We have situations where “farmers” with no land make a living from selling produce directly to householders and to some retail outlets. We have cases where “transport operators” with no legal authority commute passengers across the island every day, every year.
We have instances where “businessmen” with no businesses frequently sell clothing, liquor, cigarettes, car parts, building material and other commodities directly to consumers or through established outlets. We have drug dealers living next door who conduct their illicit trade under or above the radar on an unfettered annual basis.
We have children under 16 living in our communities who are not attending school despite living with at least one parent. We have cases [some previously exposed] of senior Government workers using state resources and equipment for protracted periods to enrich themselves. And the list goes on.

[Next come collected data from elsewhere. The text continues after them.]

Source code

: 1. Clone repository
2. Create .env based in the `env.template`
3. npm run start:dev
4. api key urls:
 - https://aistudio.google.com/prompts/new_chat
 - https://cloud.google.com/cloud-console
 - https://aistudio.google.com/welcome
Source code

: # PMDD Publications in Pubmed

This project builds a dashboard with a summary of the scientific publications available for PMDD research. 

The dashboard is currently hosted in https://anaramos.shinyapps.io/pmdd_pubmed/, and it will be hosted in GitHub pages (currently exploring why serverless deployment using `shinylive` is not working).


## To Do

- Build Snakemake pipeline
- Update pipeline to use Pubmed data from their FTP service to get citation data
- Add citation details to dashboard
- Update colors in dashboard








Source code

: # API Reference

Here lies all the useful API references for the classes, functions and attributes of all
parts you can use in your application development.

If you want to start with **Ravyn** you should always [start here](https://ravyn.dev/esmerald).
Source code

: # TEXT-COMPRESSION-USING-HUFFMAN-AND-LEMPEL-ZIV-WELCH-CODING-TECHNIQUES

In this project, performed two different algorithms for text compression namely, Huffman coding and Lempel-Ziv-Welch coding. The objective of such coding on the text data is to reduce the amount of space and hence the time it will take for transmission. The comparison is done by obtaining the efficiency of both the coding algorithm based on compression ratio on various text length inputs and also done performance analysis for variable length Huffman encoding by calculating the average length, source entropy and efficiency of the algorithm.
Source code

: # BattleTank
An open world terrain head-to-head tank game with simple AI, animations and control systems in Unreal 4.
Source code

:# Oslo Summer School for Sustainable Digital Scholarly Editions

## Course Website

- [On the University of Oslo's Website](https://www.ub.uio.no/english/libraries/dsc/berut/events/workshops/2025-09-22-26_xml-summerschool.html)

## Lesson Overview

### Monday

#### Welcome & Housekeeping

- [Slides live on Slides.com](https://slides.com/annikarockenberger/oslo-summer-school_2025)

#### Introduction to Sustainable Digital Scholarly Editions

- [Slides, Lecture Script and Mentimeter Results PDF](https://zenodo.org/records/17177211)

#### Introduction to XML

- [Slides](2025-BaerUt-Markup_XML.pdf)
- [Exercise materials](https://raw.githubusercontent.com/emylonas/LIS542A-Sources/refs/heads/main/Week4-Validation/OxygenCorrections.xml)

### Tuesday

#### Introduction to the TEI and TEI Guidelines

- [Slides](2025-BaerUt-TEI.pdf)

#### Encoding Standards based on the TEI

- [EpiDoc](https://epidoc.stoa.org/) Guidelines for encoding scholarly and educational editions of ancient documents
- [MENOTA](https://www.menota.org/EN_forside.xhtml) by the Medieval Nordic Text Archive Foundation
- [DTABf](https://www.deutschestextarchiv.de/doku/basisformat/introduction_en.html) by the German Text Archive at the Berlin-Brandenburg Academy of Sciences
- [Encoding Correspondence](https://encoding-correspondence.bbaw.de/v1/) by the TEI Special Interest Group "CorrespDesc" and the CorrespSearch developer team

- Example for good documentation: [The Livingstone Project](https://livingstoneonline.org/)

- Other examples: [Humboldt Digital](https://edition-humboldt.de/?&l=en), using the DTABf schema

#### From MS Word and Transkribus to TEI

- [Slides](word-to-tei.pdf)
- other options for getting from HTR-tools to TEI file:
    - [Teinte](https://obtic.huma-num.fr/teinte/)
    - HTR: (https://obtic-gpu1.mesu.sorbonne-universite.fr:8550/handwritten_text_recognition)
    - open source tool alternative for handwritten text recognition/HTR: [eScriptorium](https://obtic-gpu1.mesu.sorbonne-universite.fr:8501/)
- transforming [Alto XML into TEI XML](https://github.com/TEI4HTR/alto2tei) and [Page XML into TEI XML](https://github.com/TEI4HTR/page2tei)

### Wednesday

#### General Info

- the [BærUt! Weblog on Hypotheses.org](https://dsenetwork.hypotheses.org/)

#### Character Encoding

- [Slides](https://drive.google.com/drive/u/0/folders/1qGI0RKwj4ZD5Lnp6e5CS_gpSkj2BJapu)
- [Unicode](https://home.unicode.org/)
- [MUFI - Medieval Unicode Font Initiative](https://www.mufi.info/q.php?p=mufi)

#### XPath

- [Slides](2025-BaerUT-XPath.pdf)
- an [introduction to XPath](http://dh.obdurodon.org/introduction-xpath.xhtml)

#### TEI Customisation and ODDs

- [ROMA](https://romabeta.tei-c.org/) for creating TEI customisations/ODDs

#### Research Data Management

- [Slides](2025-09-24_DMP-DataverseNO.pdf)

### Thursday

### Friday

In larger countries we often hear of urban and rural criminal activity and though there is an aspect of that on the island especially as it relates to rural Barbados being the focal point for praedial larceny, livestock theft and drug landings, our size is such that monitoring country and town comes with a very thin line of demarcation.
Barbados’ land mass is so minuscule that rural is almost urban and one can probably stand on the roof of one’s home in St. John and observe activity in St. George or peep through one’s Christ Church window and view an incident in St. Michael.

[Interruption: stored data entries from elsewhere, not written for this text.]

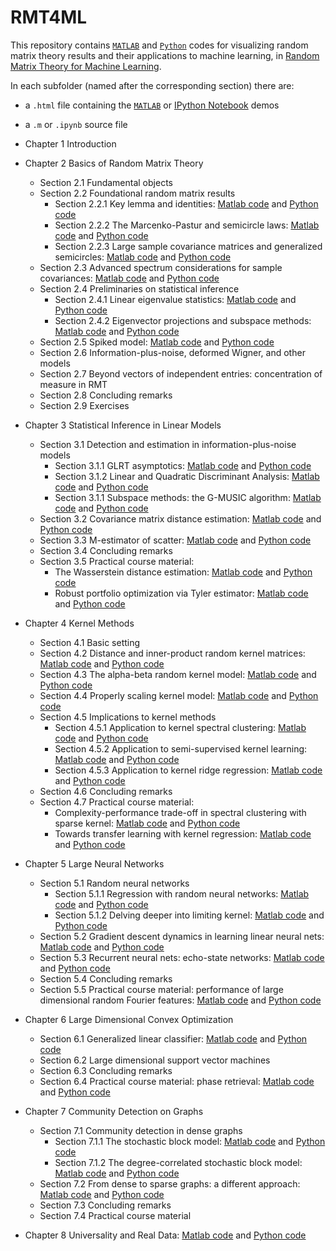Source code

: # RMT4ML
This repository contains [`MATLAB`](https://www.mathworks.com/products/matlab.html) and [`Python`](https://www.python.org/) codes for visualizing random matrix theory results and their applications to machine learning, in [Random Matrix Theory for Machine Learning](https://zhenyu-liao.github.io/pdf/RMT4ML.pdf).

In each subfolder (named after the corresponding section) there are:

* a `.html` file containing the [`MATLAB`](https://www.mathworks.com/products/matlab.html) or [IPython Notebook](https://ipython.org/notebook.html) demos
* a `.m` or `.ipynb` source file

* Chapter 1 Introduction
* Chapter 2 Basics of Random Matrix Theory
	* Section 2.1 Fundamental objects
	* Section 2.2 Foundational random matrix results
		* Section 2.2.1 Key lemma and identities: [Matlab code](https://htmlpreview.github.io/?https://github.com/Zhenyu-LIAO/RMT4ML/blob/master/2.2/html/lemma_plots.html) and [Python code](https://nbviewer.jupyter.org/github/Zhenyu-LIAO/RMT4ML/blob/master/2.2/lemma_plots.ipynb)
		* Section 2.2.2 The Marcenko-Pastur and semicircle laws: [Matlab code](https://htmlpreview.github.io/?https://github.com/Zhenyu-LIAO/RMT4ML/blob/master/2.2/html/MP_and_SC.html) and [Python code](https://nbviewer.jupyter.org/github/Zhenyu-LIAO/RMT4ML/blob/master/2.2/MP_and_SC.ipynb)
		* Section 2.2.3 Large sample covariance matrices and generalized semicircles: [Matlab code](https://htmlpreview.github.io/?https://github.com/Zhenyu-LIAO/RMT4ML/blob/master/2.2/html/SCM_and_DSC.html) and [Python code](https://nbviewer.jupyter.org/github/Zhenyu-LIAO/RMT4ML/blob/master/2.2/SCM_and_DSC.ipynb)
	* Section 2.3 Advanced spectrum considerations for sample covariances: [Matlab code](https://htmlpreview.github.io/?https://github.com/Zhenyu-LIAO/RMT4ML/blob/master/2.3/html/advanced_spectrum.html) and [Python code](https://nbviewer.jupyter.org/github/Zhenyu-LIAO/RMT4ML/blob/master/2.3/advanced_spectrum.ipynb)
	* Section 2.4 Preliminaries on statistical inference
		* Section 2.4.1 Linear eigenvalue statistics: [Matlab code](https://htmlpreview.github.io/?https://github.com/Zhenyu-LIAO/RMT4ML/blob/master/2.4/html/linear_eig_stats.html) and [Python code](https://nbviewer.jupyter.org/github/Zhenyu-LIAO/RMT4ML/blob/master/2.4/linear_eig_stats.ipynb)
		* Section 2.4.2 Eigenvector projections and subspace methods: [Matlab code](https://htmlpreview.github.io/?https://github.com/Zhenyu-LIAO/RMT4ML/blob/master/2.4/html/eigenvec_proj.html) and [Python code](https://nbviewer.jupyter.org/github/Zhenyu-LIAO/RMT4ML/blob/master/2.4/eigenvec_proj.ipynb)
	* Section 2.5 Spiked model: [Matlab code](https://htmlpreview.github.io/?https://github.com/Zhenyu-LIAO/RMT4ML/blob/master/2.5/html/spiked_models.html) and [Python code](https://nbviewer.jupyter.org/github/Zhenyu-LIAO/RMT4ML/blob/master/2.5/spiked_models.ipynb)
	* Section 2.6 Information-plus-noise, deformed Wigner, and other models
	* Section 2.7 Beyond vectors of independent entries: concentration of measure in RMT
	* Section 2.8 Concluding remarks
	* Section 2.9 Exercises
* Chapter 3 Statistical Inference in Linear Models
	* Section 3.1 Detection and estimation in information-plus-noise models
		* Section 3.1.1 GLRT asymptotics: [Matlab code](https://htmlpreview.github.io/?https://github.com/Zhenyu-LIAO/RMT4ML/blob/master/3.1/html/GLRT.html) and [Python code](https://nbviewer.jupyter.org/github/Zhenyu-LIAO/RMT4ML/blob/master/3.1/GLRT.ipynb)
		* Section 3.1.2 Linear and Quadratic Discriminant Analysis: [Matlab code](https://htmlpreview.github.io/?https://github.com/Zhenyu-LIAO/RMT4ML/blob/master/3.1/html/LDA.html) and [Python code](https://nbviewer.jupyter.org/github/Zhenyu-LIAO/RMT4ML/blob/master/3.1/LDA.ipynb)
		* Section 3.1.1 Subspace methods: the G-MUSIC algorithm: [Matlab code](https://htmlpreview.github.io/?https://github.com/Zhenyu-LIAO/RMT4ML/blob/master/3.1/html/GMUSIC.html) and [Python code](https://nbviewer.jupyter.org/github/Zhenyu-LIAO/RMT4ML/blob/master/3.1/GMUSIC.ipynb)
	* Section 3.2 Covariance matrix distance estimation: [Matlab code](https://htmlpreview.github.io/?https://github.com/Zhenyu-LIAO/RMT4ML/blob/master/3.2/html/cov_distance_estimation.html) and [Python code](https://nbviewer.jupyter.org/github/Zhenyu-LIAO/RMT4ML/blob/master/3.2/cov_distance_estimation.ipynb)
	* Section 3.3 M-estimator of scatter: [Matlab code](https://htmlpreview.github.io/?https://github.com/Zhenyu-LIAO/RMT4ML/blob/master/3.3/html/M_estim_of_scatter.html) and [Python code](https://nbviewer.jupyter.org/github/Zhenyu-LIAO/RMT4ML/blob/master/3.3/M_estim_of_scatter.ipynb)
	* Section 3.4 Concluding remarks
	* Section 3.5 Practical course material: 
		* The Wasserstein distance estimation: [Matlab code](https://htmlpreview.github.io/?https://github.com/Zhenyu-LIAO/RMT4ML/blob/master/3.5/html/Wasserstein_dist.html) and [Python code](https://nbviewer.jupyter.org/github/Zhenyu-LIAO/RMT4ML/blob/master/3.5/Wasserstein_dist.ipynb)
		* Robust portfolio optimization via Tyler estimator: [Matlab code](https://htmlpreview.github.io/?https://github.com/Zhenyu-LIAO/RMT4ML/blob/master/3.5/html/robust_portfolio.html) and [Python code](https://nbviewer.jupyter.org/github/Zhenyu-LIAO/RMT4ML/blob/master/3.5/robust_portfolio.ipynb)
* Chapter 4 Kernel Methods
	* Section 4.1 Basic setting
	* Section 4.2 Distance and inner-product random kernel matrices: [Matlab code](https://htmlpreview.github.io/?https://github.com/Zhenyu-LIAO/RMT4ML/blob/master/4.2/html/dist_kernel.html) and [Python code](https://nbviewer.jupyter.org/github/Zhenyu-LIAO/RMT4ML/blob/master/4.2/dist_kernel.ipynb)
	* Section 4.3 The alpha-beta random kernel model: [Matlab code](https://htmlpreview.github.io/?https://github.com/Zhenyu-LIAO/RMT4ML/blob/master/4.3/html/alpha_beta_kernel.html) and [Python code](https://nbviewer.jupyter.org/github/Zhenyu-LIAO/RMT4ML/blob/master/4.3/alpha_beta_kernel.ipynb)
	* Section 4.4 Properly scaling kernel model: [Matlab code](https://htmlpreview.github.io/?https://github.com/Zhenyu-LIAO/RMT4ML/blob/master/4.4/html/proper_scale_kernel.html) and [Python code](https://nbviewer.jupyter.org/github/Zhenyu-LIAO/RMT4ML/blob/master/4.4/proper_scale_kernel.ipynb)
	* Section 4.5 Implications to kernel methods
		* Section 4.5.1 Application to kernel spectral clustering: [Matlab code](https://htmlpreview.github.io/?https://github.com/Zhenyu-LIAO/RMT4ML/blob/master/4.5/html/kernel_spectral_clustering.html) and [Python code](https://nbviewer.jupyter.org/github/Zhenyu-LIAO/RMT4ML/blob/master/4.5/kernel_spectral_clustering.ipynb)
		* Section 4.5.2 Application to semi-supervised kernel learning: [Matlab code](https://htmlpreview.github.io/?https://github.com/Zhenyu-LIAO/RMT4ML/blob/master/4.5/html/semi_supervised_kernel.html) and [Python code](https://nbviewer.jupyter.org/github/Zhenyu-LIAO/RMT4ML/blob/master/4.5/semi_supervised_kernel.ipynb)
		* Section 4.5.3 Application to kernel ridge regression: [Matlab code](https://htmlpreview.github.io/?https://github.com/Zhenyu-LIAO/RMT4ML/blob/master/4.5/html/kernel_ridge.html) and [Python code](https://nbviewer.jupyter.org/github/Zhenyu-LIAO/RMT4ML/blob/master/4.5/kernel_ridge.ipynb)
	* Section 4.6 Concluding remarks
	* Section 4.7 Practical course material: 
		* Complexity-performance trade-off in spectral clustering with sparse kernel: [Matlab code](https://htmlpreview.github.io/?https://github.com/Zhenyu-LIAO/RMT4ML/blob/master/4.7/html/sparse_clustering.html) and [Python code](https://nbviewer.jupyter.org/github/Zhenyu-LIAO/RMT4ML/blob/master/4.7/sparse_clustering.ipynb)
		* Towards transfer learning with kernel regression: [Matlab code](https://htmlpreview.github.io/?https://github.com/Zhenyu-LIAO/RMT4ML/blob/master/4.7/html/transfer.html) and [Python code](https://nbviewer.jupyter.org/github/Zhenyu-LIAO/RMT4ML/blob/master/4.7/transfer.ipynb)
* Chapter 5 Large Neural Networks
	* Section 5.1 Random neural networks
		* Section 5.1.1 Regression with random neural networks: [Matlab code](https://htmlpreview.github.io/?https://github.com/Zhenyu-LIAO/RMT4ML/blob/master/5.1/html/random_NN.html) and [Python code](https://nbviewer.jupyter.org/github/Zhenyu-LIAO/RMT4ML/blob/master/5.1/random_NN.ipynb)
		* Section 5.1.2 Delving deeper into limiting kernel: [Matlab code](https://htmlpreview.github.io/?https://github.com/Zhenyu-LIAO/RMT4ML/blob/master/5.1/html/random_feature_GMM.html) and [Python code](https://nbviewer.jupyter.org/github/Zhenyu-LIAO/RMT4ML/blob/master/5.1/random_feature_GMM.ipynb)
	* Section 5.2 Gradient descent dynamics in learning linear neural nets: [Matlab code](https://htmlpreview.github.io/?https://github.com/Zhenyu-LIAO/RMT4ML/blob/master/5.2/html/grad_descent_dynamics.html) and [Python code](https://nbviewer.jupyter.org/github/Zhenyu-LIAO/RMT4ML/blob/master/5.2/grad_descent_dynamics.ipynb)
	* Section 5.3 Recurrent neural nets: echo-state networks: [Matlab code](https://htmlpreview.github.io/?https://github.com/Zhenyu-LIAO/RMT4ML/blob/master/5.3/html/ESN.html) and [Python code](https://nbviewer.jupyter.org/github/Zhenyu-LIAO/RMT4ML/blob/master/5.3/ENS.ipynb)
	* Section 5.4 Concluding remarks
	* Section 5.5 Practical course material: performance of large dimensional random Fourier features: [Matlab code](https://htmlpreview.github.io/?https://github.com/Zhenyu-LIAO/RMT4ML/blob/master/5.5/html/random_Fourier.html) and [Python code](https://nbviewer.jupyter.org/github/Zhenyu-LIAO/RMT4ML/blob/master/5.5/html/random_Fourier.ipynb)
* Chapter 6 Large Dimensional Convex Optimization
	* Section 6.1 Generalized linear classifier: [Matlab code](https://htmlpreview.github.io/?https://github.com/Zhenyu-LIAO/RMT4ML/blob/master/6.1/html/empirical_risk_min.html) and [Python code](https://nbviewer.jupyter.org/github/Zhenyu-LIAO/RMT4ML/blob/master/6.1/empirical_risk_min.ipynb)
	* Section 6.2 Large dimensional support vector machines
	* Section 6.3 Concluding remarks
	* Section 6.4 Practical course material: phase retrieval: [Matlab code](https://htmlpreview.github.io/?https://github.com/Zhenyu-LIAO/RMT4ML/blob/master/6.4/html/phase_retrieval.html) and [Python code](https://nbviewer.jupyter.org/github/Zhenyu-LIAO/RMT4ML/blob/master/6.4/phase_retrieval.ipynb)
* Chapter 7 Community Detection on Graphs
	* Section 7.1 Community detection in dense graphs
		* Section 7.1.1 The stochastic block model: [Matlab code](https://htmlpreview.github.io/?https://github.com/Zhenyu-LIAO/RMT4ML/blob/master/7.1/html/SBM.html) and [Python code](https://nbviewer.jupyter.org/github/Zhenyu-LIAO/RMT4ML/blob/master/7.1/SBM.ipynb)
		* Section 7.1.2 The degree-correlated stochastic block model: 
		[Matlab code](https://htmlpreview.github.io/?https://github.com/Zhenyu-LIAO/RMT4ML/blob/master/7.1/html/DCSBM.html) and [Python code](https://nbviewer.jupyter.org/github/Zhenyu-LIAO/RMT4ML/blob/master/7.1/DCSBM.ipynb)
	* Section 7.2 From dense to sparse graphs: a different approach:
	[Matlab code](https://htmlpreview.github.io/?https://github.com/Zhenyu-LIAO/RMT4ML/blob/master/7.2/html/sparse_graph.html) and [Python code](https://nbviewer.jupyter.org/github/Zhenyu-LIAO/RMT4ML/blob/master/7.2/sparse_graph.ipynb)
	* Section 7.3 Concluding remarks
	* Section 7.4 Practical course material
* Chapter 8 Universality and Real Data: [Matlab code](https://htmlpreview.github.io/?https://github.com/Zhenyu-LIAO/RMT4ML/blob/master/8/html/RMT_universality.html) and [Python code](https://nbviewer.jupyter.org/github/Zhenyu-LIAO/RMT4ML/blob/master/8/RMT_universality.ipynb)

So why do some criminal elements thrive on this dot?
We dare say that John Public must develop or enhance an attitude that crime-fighting is their domain and not just that of the Royal Barbados Police Force. The members of the RBPF should never find themselves having to beg for public assistance. The public should bombard them with help.
Information on anything and everything as it relates to making this island a safer, more law-abiding destination ought to be provided to the police force by all of us as a matter of routine and as a call of duty. Very rarely are members of the RBPF the direct victims of crime. We, the ordinary citizens are. Thus we assist ourselves by assisting them.
But there is another element to this scenario.
Our police must become more proactive as it relates to dealing with criminality in the island. We detect where a high degree of reactive policing, coupled with naked public relations, has crept into mainstream policing in the island over the past few years.
If there are reports of increased robberies, we get public disclosure that there will be a new anti-robbery squad. Reports of increased praedial larceny are often followed by information that there will be a new anti-praedial larceny squad. An increase of sexual assaults — an anti-sex crime unit. Domestic violence or domestic murder — a Family Conflict Unit. And the list goes on and on.
Inasmuch that the entire island should assist in fighting the crime scourge, the entire force should be a part of that same effort. We are aware that logistically and strategically there is an absolute necessity for specialised units to be assigned to deal with certain crimes. But our point is that squads are very small sections of the larger organisation and cannot be projected as the be all and end all of dealing with specific crimes.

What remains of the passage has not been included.